1) Swinging like a monkey from the tail of another melody that I may be working on. That happens so often that Ive got more melodies recorded than I have lyrics to fit them.

2) An insight that occurred in the immediate wake of an emotional experience of any type, happy, sad, whatever;

3) In the aftermath of observing a human being or beings doing or saying something really unusual, something I have no prior experience with and cannot for the life me understand or comprehend. I will think about what Ive witnessed or overheard until I find a way to explain it to myself. Its like solving a problem. Most of the songs and lyrics I have written that I am particularly happy with have come about as a result of me trying to get my head around some startling example of human (or even animal) behavior.

I wear a sporting/utility vest with lots of pockets, into which I have crammed, stuffed, and shoved a leather-bound, pocket-sized, ruled journal to write down lyric ideas; a small portable cassette recorder to sing melodies into, and plenty of No. 2 pencils. Along with the tools of my day job and other personal items, my vest has become heavy enough to shield me from lethal doses of radioactivity! (Smile!)

The musical and lyrical ideas ALWAYS come when I am not thinking about them. Ive taken note of this and will do absolutely nothing to force them out of me. Never works. Never. The attempts to wrench creativity out of me just make me mad and frustrated and feeling sorry for my itty-bitty ol self, and...Hey, wait a minute. What am I talking about! Feeling sorry for myself feels good! Seriously, though, its become an article of faith with me that once my mind and heart start acting like they need other and bubble up with song ideas, the end is near. Now, I dont mean that everything comes in a rush. Far from it! But it comes eventually, even if only...one...word...at...a...time...Z-z-z-z-z-z....Huh? Oh, yeah. Right. I was writing a song....

Then, I take all this stuff to my Band-in-a-Box program and play with chords and progressions and time signatures and breaks and holds and shots until what I hear through my earholes is what I feel in my heart.

Ive gotta end this before Mr. FinnArild gets after me for posting such a lengthy reply...(Another smile!)

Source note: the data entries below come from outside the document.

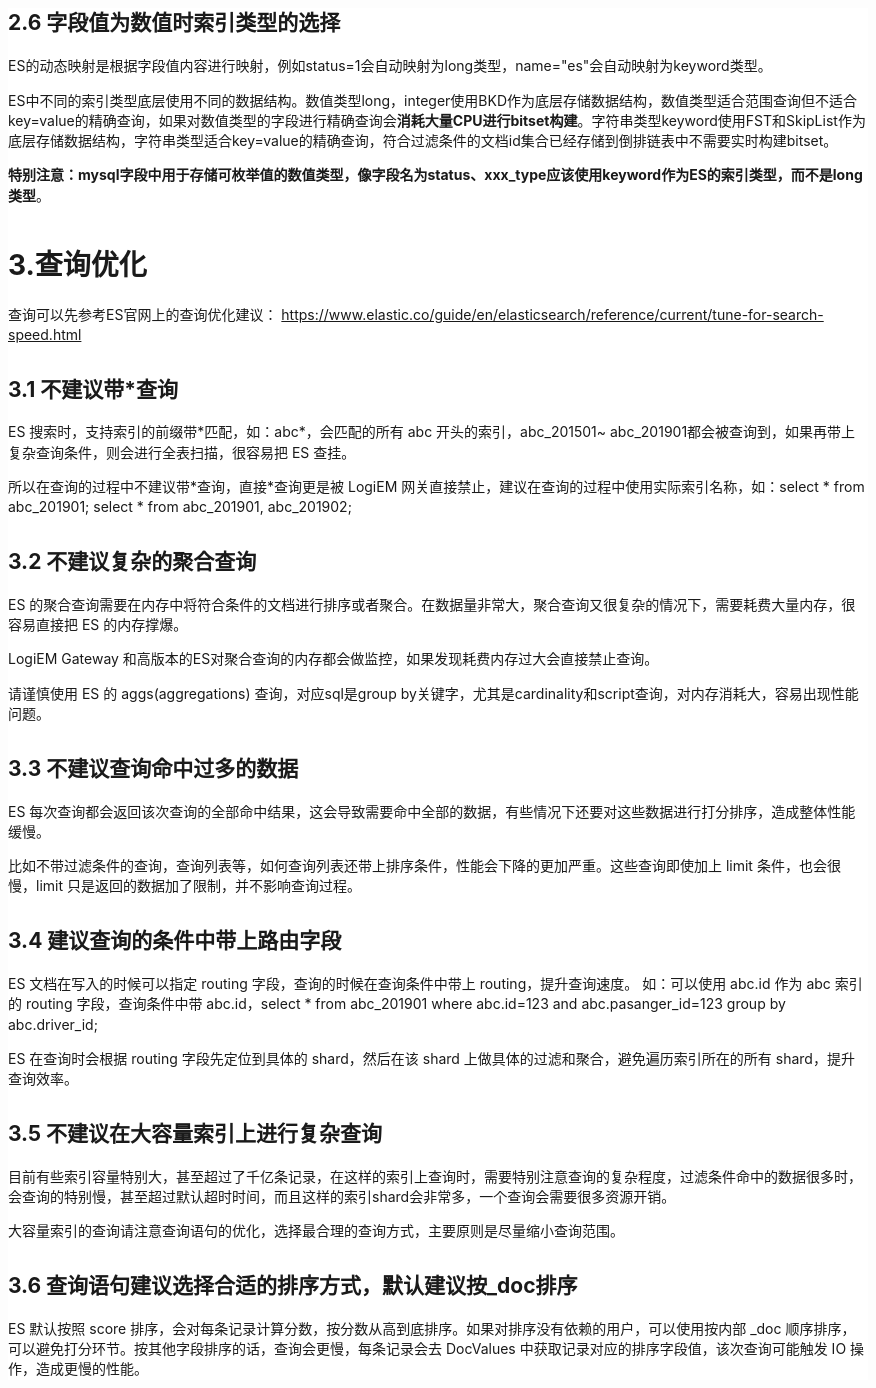 ## 2.6 字段值为数值时索引类型的选择
ES的动态映射是根据字段值内容进行映射，例如status=1会自动映射为long类型，name="es"会自动映射为keyword类型。

ES中不同的索引类型底层使用不同的数据结构。数值类型long，integer使用BKD作为底层存储数据结构，数值类型适合范围查询但不适合key=value的精确查询，如果对数值类型的字段进行精确查询会**消耗大量CPU进行bitset构建**。字符串类型keyword使用FST和SkipList作为底层存储数据结构，字符串类型适合key=value的精确查询，符合过滤条件的文档id集合已经存储到倒排链表中不需要实时构建bitset。

**特别注意：mysql字段中用于存储可枚举值的数值类型，像字段名为status、xxx_type应该使用keyword作为ES的索引类型，而不是long类型**。

# 3.查询优化

查询可以先参考ES官网上的查询优化建议： https://www.elastic.co/guide/en/elasticsearch/reference/current/tune-for-search-speed.html

## 3.1 不建议带\*查询

ES 搜索时，支持索引的前缀带\*匹配，如：abc\*，会匹配的所有 abc 开头的索引，abc_201501~ abc_201901都会被查询到，如果再带上复杂查询条件，则会进行全表扫描，很容易把 ES 查挂。

所以在查询的过程中不建议带\*查询，直接\*查询更是被 LogiEM 网关直接禁止，建议在查询的过程中使用实际索引名称，如：select * from abc_201901; select * from abc_201901, abc_201902;

## 3.2 不建议复杂的聚合查询

ES 的聚合查询需要在内存中将符合条件的文档进行排序或者聚合。在数据量非常大，聚合查询又很复杂的情况下，需要耗费大量内存，很容易直接把 ES 的内存撑爆。

LogiEM Gateway 和高版本的ES对聚合查询的内存都会做监控，如果发现耗费内存过大会直接禁止查询。

请谨慎使用 ES 的 aggs(aggregations) 查询，对应sql是group by关键字，尤其是cardinality和script查询，对内存消耗大，容易出现性能问题。

## 3.3 不建议查询命中过多的数据
ES 每次查询都会返回该次查询的全部命中结果，这会导致需要命中全部的数据，有些情况下还要对这些数据进行打分排序，造成整体性能缓慢。

比如不带过滤条件的查询，查询列表等，如何查询列表还带上排序条件，性能会下降的更加严重。这些查询即使加上 limit 条件，也会很慢，limit 只是返回的数据加了限制，并不影响查询过程。

## 3.4 建议查询的条件中带上路由字段
ES 文档在写入的时候可以指定 routing 字段，查询的时候在查询条件中带上 routing，提升查询速度。
如：可以使用 abc.id 作为 abc 索引的 routing 字段，查询条件中带 abc.id，select * from abc_201901 where abc.id=123 and abc.pasanger_id=123 group by abc.driver_id;

ES 在查询时会根据 routing 字段先定位到具体的 shard，然后在该 shard 上做具体的过滤和聚合，避免遍历索引所在的所有 shard，提升查询效率。

## 3.5 不建议在大容量索引上进行复杂查询
目前有些索引容量特别大，甚至超过了千亿条记录，在这样的索引上查询时，需要特别注意查询的复杂程度，过滤条件命中的数据很多时，会查询的特别慢，甚至超过默认超时时间，而且这样的索引shard会非常多，一个查询会需要很多资源开销。

大容量索引的查询请注意查询语句的优化，选择最合理的查询方式，主要原则是尽量缩小查询范围。

## 3.6 查询语句建议选择合适的排序方式，默认建议按_doc排序
ES 默认按照 score 排序，会对每条记录计算分数，按分数从高到底排序。如果对排序没有依赖的用户，可以使用按内部 _doc 顺序排序，可以避免打分环节。按其他字段排序的话，查询会更慢，每条记录会去 DocValues 中获取记录对应的排序字段值，该次查询可能触发 IO 操作，造成更慢的性能。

I wish all of you well in your endeavor to fill up the silence in our lives with music...

bluage

P.S. Hey, Boff! As far as I’m concerned, every song idea is a “beginner’s” idea, man. Don’t be so hard on yourself. Finish your songs even if they don’t make musical or lyrical sense. They’ll straighten themselves out, if you want them to, believe me. You finished posting your thoughts in this forum, didn’t you?